Rechat CEO Shayan Hamidi recently joined the new Inman Advisory Council, and ahead of his multiple speaking slots at Inman Connect San Diego, he sat down to talk with us about where he thinks real estate is headed. 

His main point: The industry doesn’t have a software problem; it has an artificial-intelligence workforce problem. Real estate agents, he says, already have too many disconnected tools doing too little — what he calls “a genius with amnesia.” 

The winners over the next few years, he argues, will be the ones who stop buying more software and start building a connected AI workforce instead.

Below, Hamidi chats with Inman about agentic AI, the death of the “co-pilot” model, the best advice he ever got about building a company and what he thinks the industry actually needs from trade media right now.

The following conversation has been edited for length and clarity.

Inman: A couple of years from now, what do you think the typical real estate agent’s day-to-day is going to look like with all these technology changes, with AI and some of the platforms they’re using?

Shayan Hamidi: The first thing to address is that I do think there will absolutely be a role for agents in that four- or five-year timeline. A lot of folks think AI will replace agents entirely. I don’t think that’s the case.

What you’re going to see first is that agents will be able to scale the number of relationships they cater to because a lot of the busy work, the grunt work, will be handled by AI. So now they can manage more.

I think the big vision for agents and brokers has always been similar to a stockbroker.

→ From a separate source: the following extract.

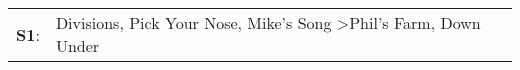 \begin{supertabular}{p{0.03\textwidth}p{0.92\textwidth}}
 \textbf{S1}:  &  Divisions\textsuperscript{}, \enspace Pick Your Nose\textsuperscript{}, \enspace Mike's Song\textsuperscript{} \textgreater \enspace Phil's Farm\textsuperscript{}, \enspace Down Under\textsuperscript{}  \enspace  \\
\end{supertabular}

That industry transitioned from just selling you stocks to becoming wealth advisors, staying with you long-term and helping manage your wealth against your goals. We’ve always wanted that in real estate, but it’s always been transactional — you do the deal, and the agent moves on.

You hear it from every sales trainer: Stay in touch, remember the anniversaries and birthdays, send relevant data. But the math doesn’t work. If you’re trying to do that for 500 relationships, you’re never sleeping, and you probably need three other people helping you. So people didn’t do it as much as they wanted to.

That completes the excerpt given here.